→ **WHAT IS BEING ASKED**:
Only the lines from the start of the entries through the line with "cases | <ul><li>Run" are wanted; please output them exactly.

→ **DATA**:
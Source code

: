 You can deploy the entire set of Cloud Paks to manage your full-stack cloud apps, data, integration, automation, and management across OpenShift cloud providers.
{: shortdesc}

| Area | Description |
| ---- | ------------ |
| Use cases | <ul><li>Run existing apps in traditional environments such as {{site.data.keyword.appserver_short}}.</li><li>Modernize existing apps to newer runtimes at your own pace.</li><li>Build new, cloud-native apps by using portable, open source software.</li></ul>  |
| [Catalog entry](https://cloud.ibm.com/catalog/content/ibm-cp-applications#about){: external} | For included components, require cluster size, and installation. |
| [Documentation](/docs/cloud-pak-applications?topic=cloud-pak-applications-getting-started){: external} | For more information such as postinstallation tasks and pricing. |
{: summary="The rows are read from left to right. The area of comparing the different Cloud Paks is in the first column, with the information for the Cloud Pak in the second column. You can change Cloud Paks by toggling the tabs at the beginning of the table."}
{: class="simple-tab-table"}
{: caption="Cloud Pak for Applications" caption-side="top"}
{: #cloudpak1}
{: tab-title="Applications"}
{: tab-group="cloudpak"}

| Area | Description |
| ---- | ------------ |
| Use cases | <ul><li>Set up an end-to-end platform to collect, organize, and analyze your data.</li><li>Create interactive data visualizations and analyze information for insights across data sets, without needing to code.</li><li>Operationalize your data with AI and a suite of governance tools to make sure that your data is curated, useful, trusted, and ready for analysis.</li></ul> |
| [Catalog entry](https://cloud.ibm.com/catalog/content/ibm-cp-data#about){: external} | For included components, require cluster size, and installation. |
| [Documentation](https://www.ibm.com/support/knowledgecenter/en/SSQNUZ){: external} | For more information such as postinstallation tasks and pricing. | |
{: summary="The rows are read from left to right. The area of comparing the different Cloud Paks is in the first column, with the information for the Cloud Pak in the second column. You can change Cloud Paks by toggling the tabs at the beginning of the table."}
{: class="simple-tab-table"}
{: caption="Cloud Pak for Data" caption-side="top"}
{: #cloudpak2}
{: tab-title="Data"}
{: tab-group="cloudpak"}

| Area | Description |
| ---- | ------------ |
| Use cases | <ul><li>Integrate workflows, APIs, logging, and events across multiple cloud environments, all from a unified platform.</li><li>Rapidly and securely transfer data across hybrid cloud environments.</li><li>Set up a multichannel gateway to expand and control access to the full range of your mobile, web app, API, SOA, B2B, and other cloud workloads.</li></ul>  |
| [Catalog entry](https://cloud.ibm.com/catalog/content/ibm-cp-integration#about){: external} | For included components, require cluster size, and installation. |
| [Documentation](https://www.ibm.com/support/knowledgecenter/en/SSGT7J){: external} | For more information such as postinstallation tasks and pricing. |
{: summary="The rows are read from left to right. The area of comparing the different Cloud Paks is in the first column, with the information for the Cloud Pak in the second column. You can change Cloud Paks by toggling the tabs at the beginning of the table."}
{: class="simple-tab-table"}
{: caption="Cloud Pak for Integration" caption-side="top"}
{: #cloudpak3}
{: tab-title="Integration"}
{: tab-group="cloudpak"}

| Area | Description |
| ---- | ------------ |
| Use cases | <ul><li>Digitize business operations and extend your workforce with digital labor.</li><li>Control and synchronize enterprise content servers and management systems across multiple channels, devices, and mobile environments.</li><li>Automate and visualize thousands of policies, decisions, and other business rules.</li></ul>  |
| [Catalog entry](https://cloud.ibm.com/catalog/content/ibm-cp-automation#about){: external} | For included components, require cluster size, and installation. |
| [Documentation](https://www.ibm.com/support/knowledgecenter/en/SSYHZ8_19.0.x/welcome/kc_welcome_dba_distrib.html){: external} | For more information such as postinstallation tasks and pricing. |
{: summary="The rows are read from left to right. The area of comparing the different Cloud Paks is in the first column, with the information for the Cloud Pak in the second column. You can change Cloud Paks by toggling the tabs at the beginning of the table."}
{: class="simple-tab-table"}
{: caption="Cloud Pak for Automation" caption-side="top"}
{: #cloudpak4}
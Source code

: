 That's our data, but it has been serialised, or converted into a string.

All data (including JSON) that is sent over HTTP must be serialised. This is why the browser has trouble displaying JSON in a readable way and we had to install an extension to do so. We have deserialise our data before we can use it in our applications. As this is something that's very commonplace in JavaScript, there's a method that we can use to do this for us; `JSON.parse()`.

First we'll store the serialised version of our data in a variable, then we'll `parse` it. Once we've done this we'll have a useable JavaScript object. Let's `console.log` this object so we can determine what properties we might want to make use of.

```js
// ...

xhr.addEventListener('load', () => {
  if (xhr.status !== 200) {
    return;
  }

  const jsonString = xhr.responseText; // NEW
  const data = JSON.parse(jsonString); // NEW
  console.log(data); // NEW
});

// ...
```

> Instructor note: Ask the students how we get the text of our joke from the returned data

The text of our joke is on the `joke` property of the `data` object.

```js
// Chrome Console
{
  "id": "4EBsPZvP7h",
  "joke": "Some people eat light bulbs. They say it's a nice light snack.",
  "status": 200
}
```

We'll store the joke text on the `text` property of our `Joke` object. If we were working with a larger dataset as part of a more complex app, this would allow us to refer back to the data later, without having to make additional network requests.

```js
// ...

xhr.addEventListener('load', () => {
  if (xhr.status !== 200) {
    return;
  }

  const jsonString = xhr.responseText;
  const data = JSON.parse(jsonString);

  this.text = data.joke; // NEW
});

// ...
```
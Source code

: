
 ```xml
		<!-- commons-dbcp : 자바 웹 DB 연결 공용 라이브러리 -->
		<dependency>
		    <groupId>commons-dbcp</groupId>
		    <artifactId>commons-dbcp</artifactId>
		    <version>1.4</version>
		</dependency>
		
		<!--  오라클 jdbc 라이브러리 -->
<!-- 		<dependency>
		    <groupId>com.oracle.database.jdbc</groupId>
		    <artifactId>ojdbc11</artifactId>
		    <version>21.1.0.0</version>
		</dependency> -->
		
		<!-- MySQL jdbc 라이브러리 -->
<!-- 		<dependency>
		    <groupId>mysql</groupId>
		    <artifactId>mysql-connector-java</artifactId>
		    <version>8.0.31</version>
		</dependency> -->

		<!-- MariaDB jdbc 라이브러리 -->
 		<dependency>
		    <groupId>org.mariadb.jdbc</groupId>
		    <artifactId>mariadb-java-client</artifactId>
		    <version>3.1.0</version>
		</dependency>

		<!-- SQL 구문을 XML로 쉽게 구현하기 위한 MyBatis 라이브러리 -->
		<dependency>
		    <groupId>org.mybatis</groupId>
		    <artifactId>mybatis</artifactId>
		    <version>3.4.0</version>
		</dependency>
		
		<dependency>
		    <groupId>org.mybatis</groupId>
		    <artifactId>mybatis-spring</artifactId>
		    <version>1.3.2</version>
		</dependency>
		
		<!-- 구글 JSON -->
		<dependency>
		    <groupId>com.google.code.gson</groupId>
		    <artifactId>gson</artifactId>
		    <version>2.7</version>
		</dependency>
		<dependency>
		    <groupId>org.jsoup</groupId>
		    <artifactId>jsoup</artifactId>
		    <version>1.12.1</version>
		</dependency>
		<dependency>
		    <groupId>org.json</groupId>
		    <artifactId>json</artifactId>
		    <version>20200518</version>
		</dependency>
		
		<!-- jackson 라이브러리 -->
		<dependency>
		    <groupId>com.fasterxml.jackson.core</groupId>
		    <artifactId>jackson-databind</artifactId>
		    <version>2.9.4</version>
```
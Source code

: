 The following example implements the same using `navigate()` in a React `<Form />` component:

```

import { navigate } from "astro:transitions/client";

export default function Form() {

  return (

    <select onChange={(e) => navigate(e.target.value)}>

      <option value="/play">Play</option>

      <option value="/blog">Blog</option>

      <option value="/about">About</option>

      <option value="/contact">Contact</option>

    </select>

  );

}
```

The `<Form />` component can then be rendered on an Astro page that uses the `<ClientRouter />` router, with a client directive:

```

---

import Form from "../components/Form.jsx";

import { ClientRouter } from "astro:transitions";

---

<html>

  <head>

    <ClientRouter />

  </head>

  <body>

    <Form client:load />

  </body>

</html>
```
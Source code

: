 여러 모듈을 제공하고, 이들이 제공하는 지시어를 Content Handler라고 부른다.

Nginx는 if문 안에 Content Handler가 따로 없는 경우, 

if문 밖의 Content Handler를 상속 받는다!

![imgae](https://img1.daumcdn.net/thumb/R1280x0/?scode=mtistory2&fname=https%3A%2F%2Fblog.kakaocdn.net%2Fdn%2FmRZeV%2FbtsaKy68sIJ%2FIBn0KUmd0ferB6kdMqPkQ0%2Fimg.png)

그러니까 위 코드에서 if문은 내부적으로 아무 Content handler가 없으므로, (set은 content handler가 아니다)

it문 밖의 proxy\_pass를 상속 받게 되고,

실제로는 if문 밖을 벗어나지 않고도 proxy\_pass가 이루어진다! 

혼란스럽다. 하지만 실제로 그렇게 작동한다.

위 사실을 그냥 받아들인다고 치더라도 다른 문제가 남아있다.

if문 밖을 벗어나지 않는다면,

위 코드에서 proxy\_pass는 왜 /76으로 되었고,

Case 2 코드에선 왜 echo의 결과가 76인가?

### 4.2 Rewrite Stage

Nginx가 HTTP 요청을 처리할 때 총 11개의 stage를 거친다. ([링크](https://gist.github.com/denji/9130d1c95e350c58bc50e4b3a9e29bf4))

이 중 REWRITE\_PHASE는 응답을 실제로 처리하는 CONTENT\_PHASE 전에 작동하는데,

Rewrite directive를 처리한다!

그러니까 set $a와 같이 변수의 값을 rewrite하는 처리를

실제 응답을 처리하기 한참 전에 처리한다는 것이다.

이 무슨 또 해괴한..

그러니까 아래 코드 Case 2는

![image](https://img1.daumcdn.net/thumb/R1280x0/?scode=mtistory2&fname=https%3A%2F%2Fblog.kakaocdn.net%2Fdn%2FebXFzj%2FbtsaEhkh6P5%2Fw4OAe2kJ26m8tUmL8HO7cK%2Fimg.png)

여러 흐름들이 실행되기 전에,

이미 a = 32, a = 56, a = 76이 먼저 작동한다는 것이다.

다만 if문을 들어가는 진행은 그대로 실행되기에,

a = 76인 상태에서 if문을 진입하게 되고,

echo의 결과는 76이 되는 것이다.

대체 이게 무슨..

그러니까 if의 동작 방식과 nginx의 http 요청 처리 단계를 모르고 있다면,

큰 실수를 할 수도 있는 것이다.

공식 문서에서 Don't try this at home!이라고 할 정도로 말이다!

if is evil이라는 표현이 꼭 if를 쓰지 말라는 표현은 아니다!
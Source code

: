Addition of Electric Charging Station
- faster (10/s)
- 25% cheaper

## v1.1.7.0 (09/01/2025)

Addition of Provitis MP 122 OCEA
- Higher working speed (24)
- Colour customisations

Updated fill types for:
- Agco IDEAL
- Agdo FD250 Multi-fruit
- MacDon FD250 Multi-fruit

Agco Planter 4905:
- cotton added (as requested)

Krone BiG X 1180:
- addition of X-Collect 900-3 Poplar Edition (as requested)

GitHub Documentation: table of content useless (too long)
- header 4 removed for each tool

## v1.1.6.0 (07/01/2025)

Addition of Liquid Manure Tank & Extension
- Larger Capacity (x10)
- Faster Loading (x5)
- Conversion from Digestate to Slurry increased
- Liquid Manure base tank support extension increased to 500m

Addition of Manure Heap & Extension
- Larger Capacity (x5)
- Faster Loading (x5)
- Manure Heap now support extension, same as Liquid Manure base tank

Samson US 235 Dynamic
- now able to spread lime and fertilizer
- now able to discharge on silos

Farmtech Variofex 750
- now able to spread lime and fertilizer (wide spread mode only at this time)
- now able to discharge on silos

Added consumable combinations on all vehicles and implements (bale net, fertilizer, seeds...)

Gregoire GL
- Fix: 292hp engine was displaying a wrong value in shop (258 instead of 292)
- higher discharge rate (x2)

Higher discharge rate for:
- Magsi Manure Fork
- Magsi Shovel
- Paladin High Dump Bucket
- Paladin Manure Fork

→ **SOLUTION TO THIS EXERCISE**:
Source code

: You can deploy the entire set of Cloud Paks to manage your full-stack cloud apps, data, integration, automation, and management across OpenShift cloud providers.
{: shortdesc}

| Area | Description |
| ---- | ------------ |
| Use cases | <ul><li>Run existing apps in traditional environments such as {{site.data.keyword.appserver_short}}.</li><li>Modernize existing apps to newer runtimes at your own pace.</li><li>Build new, cloud-native apps by using portable, open source software.</li></ul>  |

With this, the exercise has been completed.